The group accused Marcos of doing the US government’s bidding in ensuring its strategic military and political interests in the Asia-Pacific region.
“The Marcos administration, in turn, continues to receive more funds from the US government for military and police operations for counter-insurgency campaigns that result in extrajudicial killings, enforced disappearances, torture, arbitrary arrests and detention, bombings and forced evacuations of peasant and indigenous communities, among the host of violations of human rights and international humanitarian law,” read a Karapatan statement.
It said the funds fuel the US counter-insurgency objectives in the Philippines to quell political dissent and the exercise of rights.
The human rights group said the Biden-Marcos meeting “signals the Philippine government’s unequivocal pivot towards strategic US interests, which has grave impacts on national sovereignty and the Filipino people’s rights.”
Marcos, however, said his government would not allow the Philippines to become a “staging post” for military action.
Manila recently granted Washington access to more Filipino military bases as the allies seek to counter China’s growing assertiveness in the region and its sweeping claims over disputed waters, islands and shoals.
“We will not encourage any provocative action that will involve the Philippines by any other country,” Marcos told reporters Sunday aboard a plane en route to Washington.
“We will not allow the Philippines to be used as a staging post for any kind of military action.”
Marcos’s visit comes after the United States called on China to stop “provocative and unsafe conduct” in the contested South China Sea following a near-collision with a Philippine coast guard vessel.
“We call upon Beijing to desist from its provocative and unsafe conduct,” US State Department spokesman Matthew Miller said on Saturday, adding that any attack on Philippine armed forces would trigger a US response. Manila and Washington are bound by a 1951 mutual defence pact.
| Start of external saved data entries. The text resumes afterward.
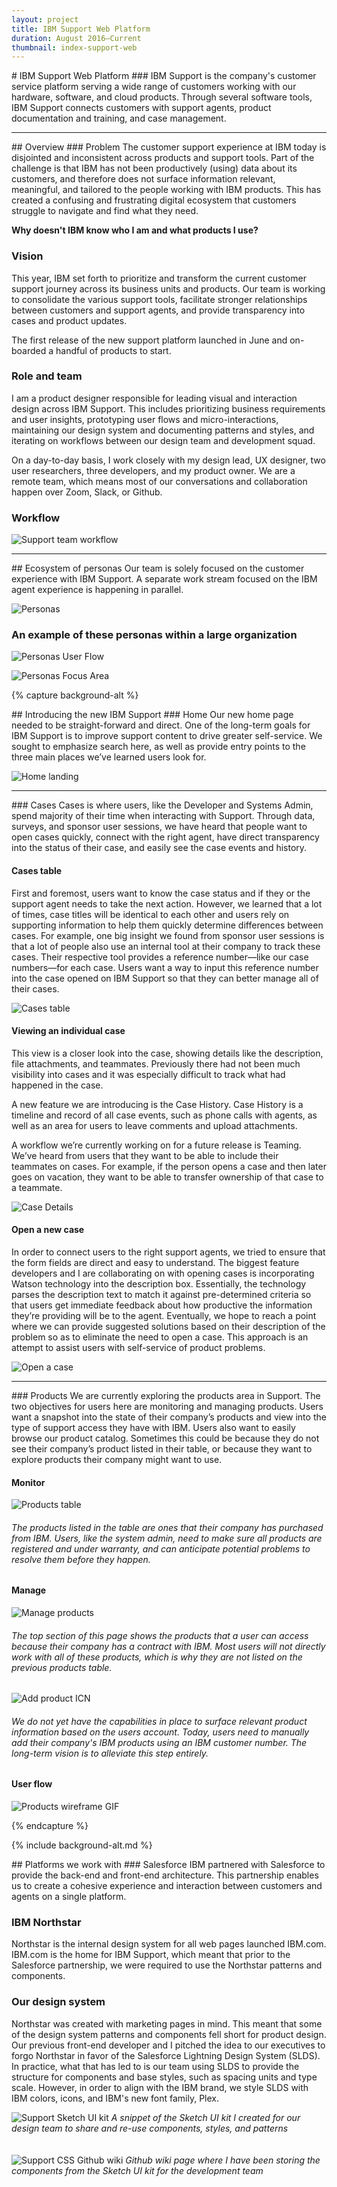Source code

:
 ```yaml
---
layout: project
title: IBM Support Web Platform
duration: August 2016—Current
thumbnail: index-support-web
---
```

<div class="o-wrap" markdown="1">
# IBM Support Web Platform
### IBM Support is the company's customer service platform serving a wide range of customers working with our hardware, software, and cloud products. Through several software tools, IBM Support connects customers with support agents, product documentation and training, and case management.
<hr>
## Overview
### Problem
The customer support experience at IBM today is disjointed and inconsistent across products and support tools. Part of the challenge is that IBM has not been productively (using) data about its customers, and therefore does not surface information relevant, meaningful, and tailored to the people working with IBM products. This has created a confusing and frustrating digital ecosystem that customers struggle to navigate and find what they need.

**Why doesn't IBM know who I am and what products I use?**

### Vision
This year, IBM set forth to prioritize and transform the current customer support journey across its business units and products. Our team is working to consolidate the various support tools, facilitate stronger relationships between customers and support agents, and provide transparency into cases and product updates.

The first release of the new support platform launched in June and on-boarded a handful of products to start.

### Role and team
I am a product designer responsible for leading visual and interaction design across IBM Support. This includes prioritizing business requirements and user insights, prototyping user flows and micro-interactions, maintaining our design system and documenting patterns and styles, and iterating on workflows between our design team and development squad.

On a day-to-day basis, I work closely with my design lead, UX designer, two user researchers, three developers, and my product owner. We are a remote team, which means most of our conversations and collaboration happen over Zoom, Slack, or Github.

### Workflow
![Support team workflow](../../images/support-team-workflow.png)

<hr>
## Ecosystem of personas
Our team is solely focused on the customer experience with IBM Support. A separate work stream focused on the IBM agent experience is happening in parallel.

![Personas](../../images/personas.png)

### An example of these personas within a large organization
![Personas User Flow](../../images/personas-user-flow.png)

![Personas Focus Area](../../images/personas-focus-area.gif)
</div>

{% capture background-alt %}

<div class="o-wrap" markdown="1">
## Introducing the new IBM Support
### Home
Our new home page needed to be straight-forward and direct. One of the long-term goals for IBM Support is to improve support content to drive greater self-service. We sought to emphasize search here, as well as provide entry points to the three main places we’ve learned users look for.

![Home landing](../../images/home-expanded.png)
<hr>
### Cases
Cases is where users, like the Developer and Systems Admin, spend majority of their time when interacting with Support. Through data, surveys, and sponsor user sessions, we have heard that people want to open cases quickly, connect with the right agent, have direct transparency into the status of their case, and easily see the case events and history.

#### Cases table
First and foremost, users want to know the case status and if they or the support agent needs to take the next action. However, we learned that a lot of times, case titles will be identical to each other and users rely on supporting information to help them quickly determine differences between cases. For example, one big insight we found from sponsor user sessions is that a lot of people also use an internal tool at their company to track these cases. Their respective tool provides a reference number—like our case numbers—for each case. Users want a way to input this reference number into the case opened on IBM Support so that they can better manage all of their cases.

![Cases table](../../images/cases-table.gif)

#### Viewing an individual case
This view is a closer look into the case, showing details like the description, file attachments, and teammates. Previously there had not been much visibility into cases and it was especially difficult to track what had happened in the case.

A new feature we are introducing is the Case History. Case History is a timeline and record of all case events, such as phone calls with agents, as well as an area for users to leave comments and upload attachments.

A workflow we’re currently working on for a future release is Teaming. We’ve heard from users that they want to be able to include their teammates on cases. For example, if the person opens a case and then later goes on vacation, they want to be able to transfer ownership of that case to a teammate.

![Case Details](../../images/cases-case-details.png)

#### Open a new case
In order to connect users to the right support agents, we tried to ensure that the form fields are direct and easy to understand. The biggest feature developers and I are collaborating on with opening cases is incorporating Watson technology into the description box. Essentially, the technology parses the description text to match it against pre-determined criteria so that users get immediate feedback about how productive the information they’re providing will be to the agent. Eventually, we hope to reach a point where we can provide suggested solutions based on their description of the problem so as to eliminate the need to open a case. This approach is an attempt to assist users with self-service of product problems.

![Open a case](../../images/cases-open-blank.png)
<hr>
### Products
We are currently exploring the products area in Support. The two objectives for users here are monitoring and managing products. Users want a snapshot into the state of their company’s products and view into the type of support access they have with IBM. Users also want to easily browse our product catalog. Sometimes this could be because they do not see their company’s product listed in their table, or because they want to explore products their company might want to use.

#### Monitor
![Products table](../../images/support-products-table.png)
###### The products listed in the table are ones that their company has purchased from IBM. Users, like the system admin, need to make sure all products are registered and under warranty, and can anticipate potential problems to resolve them before they happen.

#### Manage

![Manage products](../../images/support-products-manage.png)
###### The top section of this page shows the products that a user can access because their company has a contract with IBM. Most users will not directly work with all of these products, which is why they are not listed on the previous products table.

![Add product ICN](../../images/support-products-icn.png)
###### We do not yet have the capabilities in place to surface relevant product information based on the users account. Today, users need to manually add their company's IBM products using an IBM customer number. The long-term vision is to alleviate this step entirely.

#### User flow
![Products wireframe GIF](../../images/support-products.gif)
</div>

{% endcapture %}

{% include background-alt.md %}

<div class="o-wrap" markdown="1">
## Platforms we work with
### Salesforce
IBM partnered with Salesforce to provide the back-end and front-end architecture. This partnership enables us to create a cohesive experience and interaction between customers and agents on a single platform.

### IBM Northstar
Northstar is the internal design system for all web pages launched IBM.com. IBM.com is the home for IBM Support, which meant that prior to the Salesforce partnership, we were required to use the Northstar patterns and components.

### Our design system
Northstar was created with marketing pages in mind. This meant that some of the design system patterns and components fell short for product design. Our previous front-end developer and I pitched the idea to our executives to forgo Northstar in favor of the Salesforce Lightning Design System (SLDS). In practice, what that has led to is our team using SLDS to provide the structure for components and base styles, such as spacing units and type scale. However, in order to align with the IBM brand, we style SLDS with IBM colors, icons, and IBM's new font family, Plex.

![Support Sketch UI kit](../../images/support-sketch-kit.png)
*A snippet of the Sketch UI kit I created for our design team to share and re-use components, styles, and patterns*
<br>
<br>
<br>
![Support CSS Github wiki](../../images/support-css-wiki.gif)
*Github wiki page where I have been storing the components from the Sketch UI kit for the development team*
</div>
The April 23 incident was “a near-crash and that … can cause casualties on both sides,” Marcos said on the flight, according to a statement by the Philippine presidential palace.
“That’s exactly what we want to avoid.”
The Philippine leader urged China to follow through on his agreement with President Xi Jinping, reached earlier this year in Beijing, to set up a “direct communication mechanism” on issues involving overlapping claims in the South China Sea.
While Manila has formed its team, Beijing has yet to do the same, Marcos said.
Beijing claims sovereignty over almost the entire South China Sea, ignoring an international court ruling that its assertion has no legal basis.
Marcos has said he will not let China trample on the Philippines’ rights in the sea, and has gravitated towards the United States as he seeks to strengthen defence ties.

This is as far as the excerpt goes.